For example, in the C Mixolydian mode, the sequence of notes would be C D E F G A Bb, and the formula can be represented numerically as:
1 2 3 4 5 6 b7
This represents the root (1), major 2nd (2), major 3rd (3), perfect 4th (4), perfect 5th (5), major 6th (6), and minor 7th (b7). Each number corresponds to the interval between the root and the other six notes in the scale.
The Mixolydian mode’s defining chord is a dominant 7th chord (root, 3rd, 5th, b7th), and its characteristic note is the perfect 4th (extension 11), which distinguishes it from other major modes.
*The Mixolydian mode is the only Greek mode that has a dominant 7th chord in the first degree with a perfect 11th as an extension!
Now that we understand the formula for the Mixolydian mode, let’s explore the notes and chords generated by the C Mixolydian mode:
Scale notes: C - D - E - F - G - A - Bb
Triads: C - Dm - Edim - F - Gm - Am - Bb
7th chords: C7 - Dm7 - Em7(b5) - Fmaj7 - Gm7 - Am7 - Bbmaj7
Tensions:
C7 (9, 11*, 13)
Dm7 (9, 11, b13*)
Em7(b5) (b9*, 11, b13*)
Fmaj7 (9, 11*, 13)
Gm7 (9, 11, 13)
Am7 (b9*, 11, b13*)
Bbmaj7 (9, #11, 13)
(*denotes avoid notes)
CHART OF GREEK MODES (NATURAL MINOR SCALE) |
GREEK MODES FROM THE HARMONIC MINOR SCALE
As we covered in the article on "Harmonic Minor Keys", the harmonic minor scale differs from the natural minor scale by just one note. However, this small change significantly alters the character of many chords and introduces new variations of the original modes.
HARMONIC MINOR SCALE (Harmonic minor scale's first degree)
The first mode of the harmonic minor scale is simply known by the name of the scale itself. To determine its scale formula, we use the formula for the harmonic minor scale, starting from the first degree. The pattern is as follows:
whole tone - semitone - whole tone - whole tone - semitone - *(wt + st) - semitone.

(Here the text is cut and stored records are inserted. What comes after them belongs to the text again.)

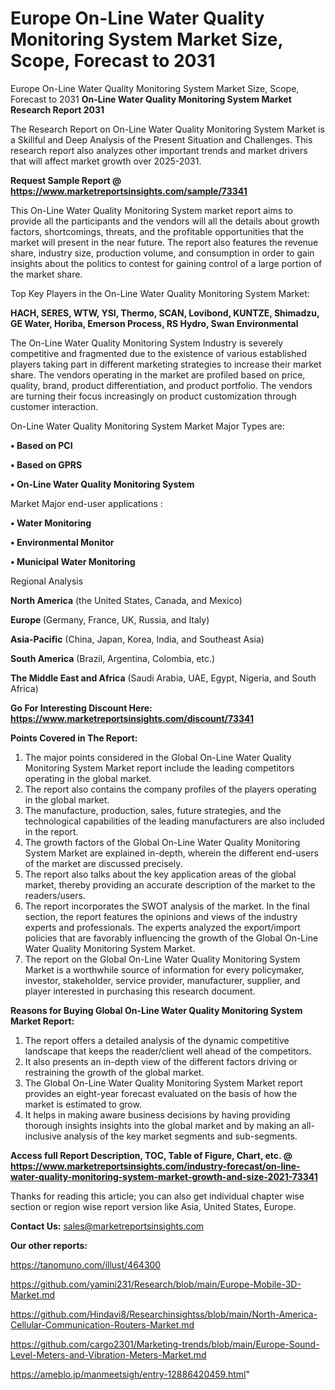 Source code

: # Europe On-Line Water Quality Monitoring System Market Size, Scope, Forecast to 2031
 Europe On-Line Water Quality Monitoring System Market Size, Scope, Forecast to 2031
<strong>On-Line Water Quality Monitoring System Market Research Report 2031</strong>

The Research Report on On-Line Water Quality Monitoring System Market is a Skillful and Deep Analysis of the Present Situation and Challenges. This research report also analyzes other important trends and market drivers that will affect market growth over 2025-2031.

<strong>Request Sample Report @ <a href=https://www.marketreportsinsights.com/sample/73341>https://www.marketreportsinsights.com/sample/73341</a></strong>

This On-Line Water Quality Monitoring System market report aims to provide all the participants and the vendors will all the details about growth factors, shortcomings, threats, and the profitable opportunities that the market will present in the near future. The report also features the revenue share, industry size, production volume, and consumption in order to gain insights about the politics to contest for gaining control of a large portion of the market share.

Top Key Players in the On-Line Water Quality Monitoring System Market:

<strong>HACH, SERES, WTW, YSI, Thermo, SCAN, Lovibond, KUNTZE, Shimadzu, GE Water, Horiba, Emerson Process, RS Hydro, Swan Environmental</strong>

The On-Line Water Quality Monitoring System Industry is severely competitive and fragmented due to the existence of various established players taking part in different marketing strategies to increase their market share. The vendors operating in the market are profiled based on price, quality, brand, product differentiation, and product portfolio. The vendors are turning their focus increasingly on product customization through customer interaction.

On-Line Water Quality Monitoring System Market Major Types are:

<strong>• Based on PCI

• Based on GPRS

• On-Line Water Quality Monitoring System</strong>

Market Major end-user applications :

<strong>• Water Monitoring

• Environmental Monitor

• Municipal Water Monitoring</strong>

Regional Analysis

</u><strong><b>North America</b></strong> (the United States, Canada, and Mexico)

<strong><b>Europe </b></strong>(Germany, France, UK, Russia, and Italy)

<strong><b>Asia-Pacific</b></strong> (China, Japan, Korea, India, and Southeast Asia)

<strong><b>South America</b></strong> (Brazil, Argentina, Colombia, etc.)

<strong><b>The Middle East and Africa</b></strong> (Saudi Arabia, UAE, Egypt, Nigeria, and South Africa)

<strong>Go For Interesting Discount Here: <a href=https://www.marketreportsinsights.com/discount/73341>https://www.marketreportsinsights.com/discount/73341</a></strong>

<strong>Points Covered in The Report:</strong>
<ol>
  <li>The major points considered in the Global On-Line Water Quality Monitoring System Market report include the leading competitors operating in the global market.</li>
  <li>The report also contains the company profiles of the players operating in the global market.</li>
  <li>The manufacture, production, sales, future strategies, and the technological capabilities of the leading manufacturers are also included in the report.</li>
  <li>The growth factors of the Global On-Line Water Quality Monitoring System Market are explained in-depth, wherein the different end-users of the market are discussed precisely.</li>
  <li>The report also talks about the key application areas of the global market, thereby providing an accurate description of the market to the readers/users.</li>
  <li>The report incorporates the SWOT analysis of the market. In the final section, the report features the opinions and views of the industry experts and professionals. The experts analyzed the export/import policies that are favorably influencing the growth of the Global On-Line Water Quality Monitoring System Market.</li>
  <li>The report on the Global On-Line Water Quality Monitoring System Market is a worthwhile source of information for every policymaker, investor, stakeholder, service provider, manufacturer, supplier, and player interested in purchasing this research document.</li>
</ol>
<strong>Reasons for Buying Global On-Line Water Quality Monitoring System Market Report:</strong>

<ol>
  <li>The report offers a detailed analysis of the dynamic competitive landscape that keeps the reader/client well ahead of the competitors.</li>
  <li>It also presents an in-depth view of the different factors driving or restraining the growth of the global market.</li>
  <li>The Global On-Line Water Quality Monitoring System Market report provides an eight-year forecast evaluated on the basis of how the market is estimated to grow.</li>
  <li>It helps in making aware business decisions by having providing thorough insights insights into the global market and by making an all-inclusive analysis of the key market segments and sub-segments.</li>
</ol>
<strong>Access full Report Description, TOC, Table of Figure, Chart, etc. @ <a href=https://www.marketreportsinsights.com/industry-forecast/on-line-water-quality-monitoring-system-market-growth-and-size-2021-73341>https://www.marketreportsinsights.com/industry-forecast/on-line-water-quality-monitoring-system-market-growth-and-size-2021-73341</a></strong>


Thanks for reading this article; you can also get individual chapter wise section or region wise report version like Asia, United States, Europe.

<strong>Contact Us:</strong>
sales@marketreportsinsights.com

<strong>Our other reports:</strong>

<a href=https://tanomuno.com/illust/464300>https://tanomuno.com/illust/464300</a>

<a href=https://github.com/yamini231/Research/blob/main/Europe-Mobile-3D-Market.md>https://github.com/yamini231/Research/blob/main/Europe-Mobile-3D-Market.md</a>

<a href=https://github.com/Hindavi8/Researchinsightss/blob/main/North-America-Cellular-Communication-Routers-Market.md>https://github.com/Hindavi8/Researchinsightss/blob/main/North-America-Cellular-Communication-Routers-Market.md</a>

<a href=https://github.com/cargo2301/Marketing-trends/blob/main/Europe-Sound-Level-Meters-and-Vibration-Meters-Market.md>https://github.com/cargo2301/Marketing-trends/blob/main/Europe-Sound-Level-Meters-and-Vibration-Meters-Market.md</a>

<a href=https://ameblo.jp/manmeetsigh/entry-12886420459.html>https://ameblo.jp/manmeetsigh/entry-12886420459.html</a>"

*(wt + st) = 1 whole tone + 1 semitone
For example, in the C Harmonic minor scale, the sequence of notes would be C D Eb F G Ab B, and the formula can be represented numerically as:
1 2 b3 4 5 b6 7
This represents the root (1), major 2nd (2), minor 3rd (b3), perfect 4th (4), perfect 5th (5), minor 6th (b6), and major 7th (7). Each number corresponds to the interval between the root and the other six notes in the scale.
The Harmonic minor scale’s defining chord is a minor (major 7th) chord (root, b3rd, 5th, 7th), and its characteristic note is the minor 6th (extension b13), which distinguishes it from other minor modes.
*The Harmonic minor scale is the only scale/mode that has a minor (major 7th) chord in the first degree with a minor 13th as an extension!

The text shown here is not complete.